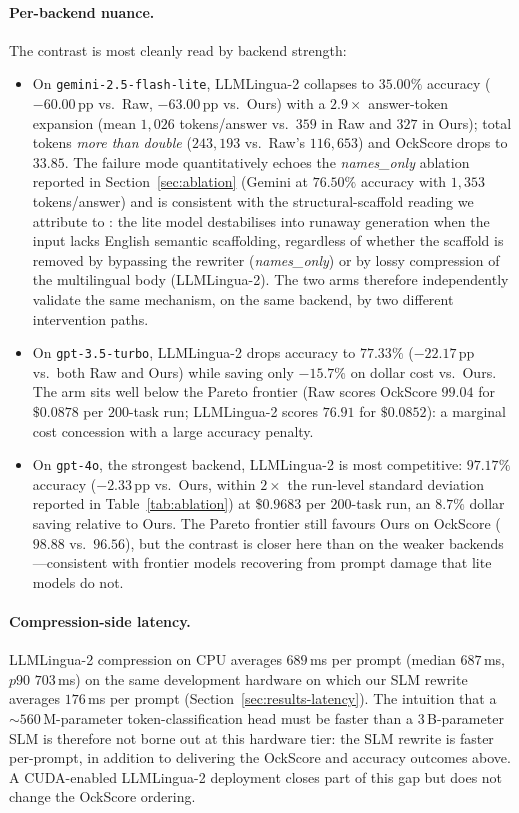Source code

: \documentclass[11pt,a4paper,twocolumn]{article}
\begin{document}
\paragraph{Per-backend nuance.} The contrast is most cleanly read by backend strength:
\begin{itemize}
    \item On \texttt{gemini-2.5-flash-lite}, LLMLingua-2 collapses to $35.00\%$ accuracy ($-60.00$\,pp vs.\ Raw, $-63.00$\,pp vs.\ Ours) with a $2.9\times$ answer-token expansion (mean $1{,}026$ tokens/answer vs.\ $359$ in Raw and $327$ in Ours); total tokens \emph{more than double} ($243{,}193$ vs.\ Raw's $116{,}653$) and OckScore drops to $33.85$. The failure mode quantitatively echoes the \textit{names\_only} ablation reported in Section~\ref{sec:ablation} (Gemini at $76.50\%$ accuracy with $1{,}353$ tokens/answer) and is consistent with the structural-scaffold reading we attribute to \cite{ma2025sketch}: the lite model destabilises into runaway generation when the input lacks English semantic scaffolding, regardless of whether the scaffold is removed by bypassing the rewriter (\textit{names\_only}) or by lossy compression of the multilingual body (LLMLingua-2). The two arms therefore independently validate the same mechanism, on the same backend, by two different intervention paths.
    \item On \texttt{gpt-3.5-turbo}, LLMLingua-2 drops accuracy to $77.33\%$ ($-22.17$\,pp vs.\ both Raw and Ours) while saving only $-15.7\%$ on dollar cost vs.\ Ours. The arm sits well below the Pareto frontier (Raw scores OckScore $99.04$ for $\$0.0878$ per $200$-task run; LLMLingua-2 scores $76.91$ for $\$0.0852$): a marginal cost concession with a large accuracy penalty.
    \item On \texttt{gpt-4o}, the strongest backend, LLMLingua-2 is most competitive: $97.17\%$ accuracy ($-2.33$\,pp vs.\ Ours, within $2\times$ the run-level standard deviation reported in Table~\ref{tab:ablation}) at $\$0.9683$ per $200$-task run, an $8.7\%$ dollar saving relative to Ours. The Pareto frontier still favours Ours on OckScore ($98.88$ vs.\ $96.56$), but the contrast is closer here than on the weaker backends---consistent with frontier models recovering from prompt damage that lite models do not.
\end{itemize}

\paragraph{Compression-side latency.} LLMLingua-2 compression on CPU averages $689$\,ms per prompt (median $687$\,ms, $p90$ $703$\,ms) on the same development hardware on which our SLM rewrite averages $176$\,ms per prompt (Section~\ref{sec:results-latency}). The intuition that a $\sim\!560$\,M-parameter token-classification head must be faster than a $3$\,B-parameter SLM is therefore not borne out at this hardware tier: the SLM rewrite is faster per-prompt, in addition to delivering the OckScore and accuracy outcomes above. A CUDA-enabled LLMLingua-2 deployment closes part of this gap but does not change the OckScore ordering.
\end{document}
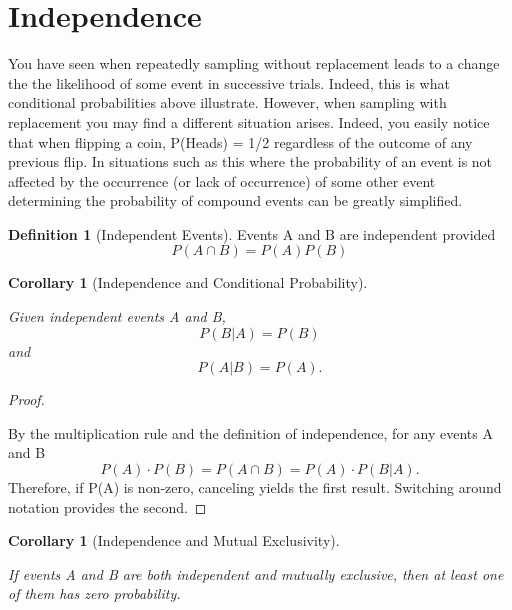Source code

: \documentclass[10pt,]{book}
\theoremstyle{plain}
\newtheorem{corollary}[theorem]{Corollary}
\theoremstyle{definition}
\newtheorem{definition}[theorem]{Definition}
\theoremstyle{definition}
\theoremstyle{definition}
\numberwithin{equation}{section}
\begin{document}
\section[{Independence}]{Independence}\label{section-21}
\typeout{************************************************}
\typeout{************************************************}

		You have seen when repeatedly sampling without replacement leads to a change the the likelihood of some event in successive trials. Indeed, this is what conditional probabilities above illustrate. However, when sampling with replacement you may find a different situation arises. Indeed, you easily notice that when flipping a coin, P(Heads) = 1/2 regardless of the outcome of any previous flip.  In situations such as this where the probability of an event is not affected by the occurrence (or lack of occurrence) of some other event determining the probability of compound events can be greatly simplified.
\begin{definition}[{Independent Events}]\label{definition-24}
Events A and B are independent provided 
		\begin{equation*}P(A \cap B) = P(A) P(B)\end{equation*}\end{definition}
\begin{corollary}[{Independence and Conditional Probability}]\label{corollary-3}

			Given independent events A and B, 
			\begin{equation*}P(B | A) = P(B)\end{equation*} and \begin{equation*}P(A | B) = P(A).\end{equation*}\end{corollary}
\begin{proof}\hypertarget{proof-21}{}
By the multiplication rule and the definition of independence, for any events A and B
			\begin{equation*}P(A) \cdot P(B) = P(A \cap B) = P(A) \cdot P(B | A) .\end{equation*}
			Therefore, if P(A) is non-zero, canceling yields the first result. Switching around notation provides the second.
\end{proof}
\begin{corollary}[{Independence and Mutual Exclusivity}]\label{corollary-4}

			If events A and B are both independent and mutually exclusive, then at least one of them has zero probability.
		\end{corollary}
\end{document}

> [WORK INSTRUCTIONS]:
Set the whole listing down again unchanged, apart from the pictures, which are omitted.

> [SOLUTION TO THIS TASK]:
Source code

: \documentclass[11pt,a4paper,twocolumn]{article}
\begin{document}
\paragraph{Per-backend nuance.} The contrast is most cleanly read by backend strength:
\begin{itemize}
    \item On \texttt{gemini-2.5-flash-lite}, LLMLingua-2 collapses to $35.00\%$ accuracy ($-60.00$\,pp vs.\ Raw, $-63.00$\,pp vs.\ Ours) with a $2.9\times$ answer-token expansion (mean $1{,}026$ tokens/answer vs.\ $359$ in Raw and $327$ in Ours); total tokens \emph{more than double} ($243{,}193$ vs.\ Raw's $116{,}653$) and OckScore drops to $33.85$. The failure mode quantitatively echoes the \textit{names\_only} ablation reported in Section~\ref{sec:ablation} (Gemini at $76.50\%$ accuracy with $1{,}353$ tokens/answer) and is consistent with the structural-scaffold reading we attribute to \cite{ma2025sketch}: the lite model destabilises into runaway generation when the input lacks English semantic scaffolding, regardless of whether the scaffold is removed by bypassing the rewriter (\textit{names\_only}) or by lossy compression of the multilingual body (LLMLingua-2). The two arms therefore independently validate the same mechanism, on the same backend, by two different intervention paths.
    \item On \texttt{gpt-3.5-turbo}, LLMLingua-2 drops accuracy to $77.33\%$ ($-22.17$\,pp vs.\ both Raw and Ours) while saving only $-15.7\%$ on dollar cost vs.\ Ours. The arm sits well below the Pareto frontier (Raw scores OckScore $99.04$ for $\$0.0878$ per $200$-task run; LLMLingua-2 scores $76.91$ for $\$0.0852$): a marginal cost concession with a large accuracy penalty.
    \item On \texttt{gpt-4o}, the strongest backend, LLMLingua-2 is most competitive: $97.17\%$ accuracy ($-2.33$\,pp vs.\ Ours, within $2\times$ the run-level standard deviation reported in Table~\ref{tab:ablation}) at $\$0.9683$ per $200$-task run, an $8.7\%$ dollar saving relative to Ours. The Pareto frontier still favours Ours on OckScore ($98.88$ vs.\ $96.56$), but the contrast is closer here than on the weaker backends---consistent with frontier models recovering from prompt damage that lite models do not.
\end{itemize}

\paragraph{Compression-side latency.} LLMLingua-2 compression on CPU averages $689$\,ms per prompt (median $687$\,ms, $p90$ $703$\,ms) on the same development hardware on which our SLM rewrite averages $176$\,ms per prompt (Section~\ref{sec:results-latency}). The intuition that a $\sim\!560$\,M-parameter token-classification head must be faster than a $3$\,B-parameter SLM is therefore not borne out at this hardware tier: the SLM rewrite is faster per-prompt, in addition to delivering the OckScore and accuracy outcomes above. A CUDA-enabled LLMLingua-2 deployment closes part of this gap but does not change the OckScore ordering.
\end{document}
Source code

: \documentclass[10pt,]{book}
\theoremstyle{plain}
\newtheorem{corollary}[theorem]{Corollary}
\theoremstyle{definition}
\newtheorem{definition}[theorem]{Definition}
\theoremstyle{definition}
\theoremstyle{definition}
\numberwithin{equation}{section}
\begin{document}
\section[{Independence}]{Independence}\label{section-21}
\typeout{************************************************}
\typeout{************************************************}

		You have seen when repeatedly sampling without replacement leads to a change the the likelihood of some event in successive trials. Indeed, this is what conditional probabilities above illustrate. However, when sampling with replacement you may find a different situation arises. Indeed, you easily notice that when flipping a coin, P(Heads) = 1/2 regardless of the outcome of any previous flip.  In situations such as this where the probability of an event is not affected by the occurrence (or lack of occurrence) of some other event determining the probability of compound events can be greatly simplified.
\begin{definition}[{Independent Events}]\label{definition-24}
Events A and B are independent provided 
		\begin{equation*}P(A \cap B) = P(A) P(B)\end{equation*}\end{definition}
\begin{corollary}[{Independence and Conditional Probability}]\label{corollary-3}

			Given independent events A and B, 
			\begin{equation*}P(B | A) = P(B)\end{equation*} and \begin{equation*}P(A | B) = P(A).\end{equation*}\end{corollary}
\begin{proof}\hypertarget{proof-21}{}
By the multiplication rule and the definition of independence, for any events A and B
			\begin{equation*}P(A) \cdot P(B) = P(A \cap B) = P(A) \cdot P(B | A) .\end{equation*}
			Therefore, if P(A) is non-zero, canceling yields the first result. Switching around notation provides the second.
\end{proof}
\begin{corollary}[{Independence and Mutual Exclusivity}]\label{corollary-4}

			If events A and B are both independent and mutually exclusive, then at least one of them has zero probability.
		\end{corollary}
\end{document}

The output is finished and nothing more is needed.